Although reductions to support for household solar panels and small wind turbines are smaller than had been originally proposed, campaigners said the 65 per cent cut would be a “hammer blow for households, jobs and UK plans for tackling climate change”.

The Government estimates the cuts could cost between 9,700 and 18,700 jobs in the solar industry. Solar companies said that the decisions showed “Paris has changed nothing”.

UN climate change announcement

As well as cuts to so-called feed in tariffs for domestic solar power generation – a scheme in which householders are paid for electricity generated – support for larger scale solar projects, which currently cost only around £3 a year on household bills, will be closed down from April 2016.

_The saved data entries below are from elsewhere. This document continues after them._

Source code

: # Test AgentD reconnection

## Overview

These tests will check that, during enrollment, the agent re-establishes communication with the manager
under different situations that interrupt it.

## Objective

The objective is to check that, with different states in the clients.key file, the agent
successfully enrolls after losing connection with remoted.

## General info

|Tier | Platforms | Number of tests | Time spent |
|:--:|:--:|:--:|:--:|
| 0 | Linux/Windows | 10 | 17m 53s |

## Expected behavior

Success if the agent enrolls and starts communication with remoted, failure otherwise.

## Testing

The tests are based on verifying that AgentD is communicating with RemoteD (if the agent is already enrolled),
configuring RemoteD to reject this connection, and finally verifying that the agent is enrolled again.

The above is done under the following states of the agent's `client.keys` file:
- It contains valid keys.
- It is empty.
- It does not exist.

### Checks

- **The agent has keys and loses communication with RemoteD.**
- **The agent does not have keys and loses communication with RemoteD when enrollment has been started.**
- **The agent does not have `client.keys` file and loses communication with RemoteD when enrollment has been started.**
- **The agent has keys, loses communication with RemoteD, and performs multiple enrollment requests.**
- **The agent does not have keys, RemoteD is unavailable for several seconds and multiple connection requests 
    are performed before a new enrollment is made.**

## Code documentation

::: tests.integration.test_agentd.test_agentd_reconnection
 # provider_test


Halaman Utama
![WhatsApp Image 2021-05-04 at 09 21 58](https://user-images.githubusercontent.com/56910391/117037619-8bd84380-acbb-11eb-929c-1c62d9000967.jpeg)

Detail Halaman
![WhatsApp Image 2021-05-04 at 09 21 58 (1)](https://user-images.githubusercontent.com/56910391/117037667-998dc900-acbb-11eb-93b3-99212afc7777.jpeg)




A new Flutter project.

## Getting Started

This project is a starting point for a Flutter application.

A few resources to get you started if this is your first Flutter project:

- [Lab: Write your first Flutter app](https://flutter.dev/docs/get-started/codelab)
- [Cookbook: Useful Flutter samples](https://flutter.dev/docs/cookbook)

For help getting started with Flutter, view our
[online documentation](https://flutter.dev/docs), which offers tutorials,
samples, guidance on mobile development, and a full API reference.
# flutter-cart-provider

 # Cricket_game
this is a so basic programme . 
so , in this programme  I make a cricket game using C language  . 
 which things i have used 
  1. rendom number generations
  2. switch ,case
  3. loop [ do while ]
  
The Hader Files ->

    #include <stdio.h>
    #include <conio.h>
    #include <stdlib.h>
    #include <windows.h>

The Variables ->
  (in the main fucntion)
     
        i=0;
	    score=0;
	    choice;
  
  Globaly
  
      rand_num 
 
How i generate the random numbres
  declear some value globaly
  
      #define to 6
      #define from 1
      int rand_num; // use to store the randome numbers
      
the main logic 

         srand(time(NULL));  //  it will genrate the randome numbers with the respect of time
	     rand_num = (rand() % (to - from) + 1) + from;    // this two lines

The Solar Power Association said that scrapping the so-called Renewables Obligation for solar projects was “not in the interests of bill payers”, adding that solar would have soon become “the cheapest low carbon energy source”.

Investor confidence in the sector would now be shaken, setting a “dangerous precedent” for the future of green energy, the group said.

Energy and Climate Change Secretary Amber Rudd, who said less than a week ago that the Paris accords would “ensure all countries are held to account for their climate commitments”, said her priority was to keep down household bills.

Solar subsidies are paid through energy bills. Cuts in support announced are predicted to save between £500m and £600m.

“My priority is to ensure energy bills for hardworking families and businesses are kept as low as possible whilst ensuring there is a sensible level of support for low carbon technologies that represent value for money,” she said.

“We have to get the balance right and I am clear that subsidies should be temporary, not part of a permanent business model. When the cost of technologies come down, so should the consumer-funded support.”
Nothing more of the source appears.